== Segment start ==

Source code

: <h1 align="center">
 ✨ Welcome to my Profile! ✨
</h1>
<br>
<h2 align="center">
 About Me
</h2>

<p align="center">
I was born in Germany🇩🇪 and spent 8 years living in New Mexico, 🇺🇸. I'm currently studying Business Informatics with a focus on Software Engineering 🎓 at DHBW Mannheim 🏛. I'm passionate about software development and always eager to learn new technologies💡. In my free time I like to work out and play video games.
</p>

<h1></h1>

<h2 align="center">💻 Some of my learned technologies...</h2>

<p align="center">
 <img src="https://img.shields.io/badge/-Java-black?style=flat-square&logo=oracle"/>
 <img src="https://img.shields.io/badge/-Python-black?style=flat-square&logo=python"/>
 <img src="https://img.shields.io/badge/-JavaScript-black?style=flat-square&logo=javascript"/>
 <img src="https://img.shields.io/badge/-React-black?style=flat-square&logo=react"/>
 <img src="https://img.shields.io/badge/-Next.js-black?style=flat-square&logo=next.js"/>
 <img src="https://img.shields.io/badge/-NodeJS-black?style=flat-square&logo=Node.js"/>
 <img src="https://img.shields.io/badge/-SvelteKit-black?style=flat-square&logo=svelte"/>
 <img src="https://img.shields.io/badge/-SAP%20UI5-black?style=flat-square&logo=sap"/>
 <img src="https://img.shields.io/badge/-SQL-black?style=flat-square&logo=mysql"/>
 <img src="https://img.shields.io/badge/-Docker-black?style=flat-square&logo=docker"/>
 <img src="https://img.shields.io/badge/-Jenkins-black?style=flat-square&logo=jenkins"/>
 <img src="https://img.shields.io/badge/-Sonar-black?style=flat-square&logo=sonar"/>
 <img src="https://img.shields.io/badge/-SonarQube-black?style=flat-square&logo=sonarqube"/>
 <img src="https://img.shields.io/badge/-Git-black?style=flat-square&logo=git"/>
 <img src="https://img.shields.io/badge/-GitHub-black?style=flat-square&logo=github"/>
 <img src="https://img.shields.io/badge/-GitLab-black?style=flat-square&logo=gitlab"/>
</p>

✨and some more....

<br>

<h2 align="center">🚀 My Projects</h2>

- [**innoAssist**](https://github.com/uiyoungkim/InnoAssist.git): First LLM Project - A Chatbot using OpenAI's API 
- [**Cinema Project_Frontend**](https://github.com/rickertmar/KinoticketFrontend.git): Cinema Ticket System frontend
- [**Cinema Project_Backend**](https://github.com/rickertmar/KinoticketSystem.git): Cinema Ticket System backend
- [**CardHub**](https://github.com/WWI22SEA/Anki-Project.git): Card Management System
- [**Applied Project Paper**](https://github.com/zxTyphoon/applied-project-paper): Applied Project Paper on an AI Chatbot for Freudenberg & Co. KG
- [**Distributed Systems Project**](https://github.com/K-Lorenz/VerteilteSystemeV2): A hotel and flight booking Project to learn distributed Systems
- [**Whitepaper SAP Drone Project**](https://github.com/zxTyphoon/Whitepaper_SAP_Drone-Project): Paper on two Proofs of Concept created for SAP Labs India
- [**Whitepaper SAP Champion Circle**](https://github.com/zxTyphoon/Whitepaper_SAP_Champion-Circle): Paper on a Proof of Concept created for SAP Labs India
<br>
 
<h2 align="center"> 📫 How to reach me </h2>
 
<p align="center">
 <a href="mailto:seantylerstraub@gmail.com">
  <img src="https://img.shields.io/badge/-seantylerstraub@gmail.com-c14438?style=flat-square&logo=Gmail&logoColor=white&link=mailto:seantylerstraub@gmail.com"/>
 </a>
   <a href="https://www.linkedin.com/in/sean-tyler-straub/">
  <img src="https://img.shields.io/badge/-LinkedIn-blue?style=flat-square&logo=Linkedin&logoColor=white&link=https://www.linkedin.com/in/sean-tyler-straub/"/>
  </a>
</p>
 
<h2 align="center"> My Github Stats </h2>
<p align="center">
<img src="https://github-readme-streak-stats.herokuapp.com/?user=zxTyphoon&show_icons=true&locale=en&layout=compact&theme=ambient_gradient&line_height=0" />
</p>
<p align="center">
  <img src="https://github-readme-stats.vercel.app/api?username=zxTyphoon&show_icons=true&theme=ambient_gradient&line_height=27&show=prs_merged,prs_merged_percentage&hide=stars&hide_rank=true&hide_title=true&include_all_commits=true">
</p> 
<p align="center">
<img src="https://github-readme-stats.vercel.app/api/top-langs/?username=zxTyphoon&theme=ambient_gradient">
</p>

== Segment end ==

In full and exactly, transcribe the material above.

Source code

: <h1 align="center">
 ✨ Welcome to my Profile! ✨
</h1>
<br>
<h2 align="center">
 About Me
</h2>

<p align="center">
I was born in Germany🇩🇪 and spent 8 years living in New Mexico, 🇺🇸. I'm currently studying Business Informatics with a focus on Software Engineering 🎓 at DHBW Mannheim 🏛. I'm passionate about software development and always eager to learn new technologies💡. In my free time I like to work out and play video games.
</p>

<h1></h1>

<h2 align="center">💻 Some of my learned technologies...</h2>

<p align="center">
 <img src="https://img.shields.io/badge/-Java-black?style=flat-square&logo=oracle"/>
 <img src="https://img.shields.io/badge/-Python-black?style=flat-square&logo=python"/>
 <img src="https://img.shields.io/badge/-JavaScript-black?style=flat-square&logo=javascript"/>
 <img src="https://img.shields.io/badge/-React-black?style=flat-square&logo=react"/>
 <img src="https://img.shields.io/badge/-Next.js-black?style=flat-square&logo=next.js"/>
 <img src="https://img.shields.io/badge/-NodeJS-black?style=flat-square&logo=Node.js"/>
 <img src="https://img.shields.io/badge/-SvelteKit-black?style=flat-square&logo=svelte"/>
 <img src="https://img.shields.io/badge/-SAP%20UI5-black?style=flat-square&logo=sap"/>
 <img src="https://img.shields.io/badge/-SQL-black?style=flat-square&logo=mysql"/>
 <img src="https://img.shields.io/badge/-Docker-black?style=flat-square&logo=docker"/>
 <img src="https://img.shields.io/badge/-Jenkins-black?style=flat-square&logo=jenkins"/>
 <img src="https://img.shields.io/badge/-Sonar-black?style=flat-square&logo=sonar"/>
 <img src="https://img.shields.io/badge/-SonarQube-black?style=flat-square&logo=sonarqube"/>
 <img src="https://img.shields.io/badge/-Git-black?style=flat-square&logo=git"/>
 <img src="https://img.shields.io/badge/-GitHub-black?style=flat-square&logo=github"/>
 <img src="https://img.shields.io/badge/-GitLab-black?style=flat-square&logo=gitlab"/>
</p>

✨and some more....

<br>

<h2 align="center">🚀 My Projects</h2>

- [**innoAssist**](https://github.com/uiyoungkim/InnoAssist.git): First LLM Project - A Chatbot using OpenAI's API 
- [**Cinema Project_Frontend**](https://github.com/rickertmar/KinoticketFrontend.git): Cinema Ticket System frontend
- [**Cinema Project_Backend**](https://github.com/rickertmar/KinoticketSystem.git): Cinema Ticket System backend
- [**CardHub**](https://github.com/WWI22SEA/Anki-Project.git): Card Management System
- [**Applied Project Paper**](https://github.com/zxTyphoon/applied-project-paper): Applied Project Paper on an AI Chatbot for Freudenberg & Co. KG
- [**Distributed Systems Project**](https://github.com/K-Lorenz/VerteilteSystemeV2): A hotel and flight booking Project to learn distributed Systems
- [**Whitepaper SAP Drone Project**](https://github.com/zxTyphoon/Whitepaper_SAP_Drone-Project): Paper on two Proofs of Concept created for SAP Labs India
- [**Whitepaper SAP Champion Circle**](https://github.com/zxTyphoon/Whitepaper_SAP_Champion-Circle): Paper on a Proof of Concept created for SAP Labs India
<br>
 
<h2 align="center"> 📫 How to reach me </h2>
 
<p align="center">
 <a href="mailto:seantylerstraub@gmail.com">
  <img src="https://img.shields.io/badge/-seantylerstraub@gmail.com-c14438?style=flat-square&logo=Gmail&logoColor=white&link=mailto:seantylerstraub@gmail.com"/>
 </a>
   <a href="https://www.linkedin.com/in/sean-tyler-straub/">
  <img src="https://img.shields.io/badge/-LinkedIn-blue?style=flat-square&logo=Linkedin&logoColor=white&link=https://www.linkedin.com/in/sean-tyler-straub/"/>
  </a>
</p>
 
<h2 align="center"> My Github Stats </h2>
<p align="center">
<img src="https://github-readme-streak-stats.herokuapp.com/?user=zxTyphoon&show_icons=true&locale=en&layout=compact&theme=ambient_gradient&line_height=0" />
</p>
<p align="center">
  <img src="https://github-readme-stats.vercel.app/api?username=zxTyphoon&show_icons=true&theme=ambient_gradient&line_height=27&show=prs_merged,prs_merged_percentage&hide=stars&hide_rank=true&hide_title=true&include_all_commits=true">
</p> 
<p align="center">
<img src="https://github-readme-stats.vercel.app/api/top-langs/?username=zxTyphoon&theme=ambient_gradient">
</p>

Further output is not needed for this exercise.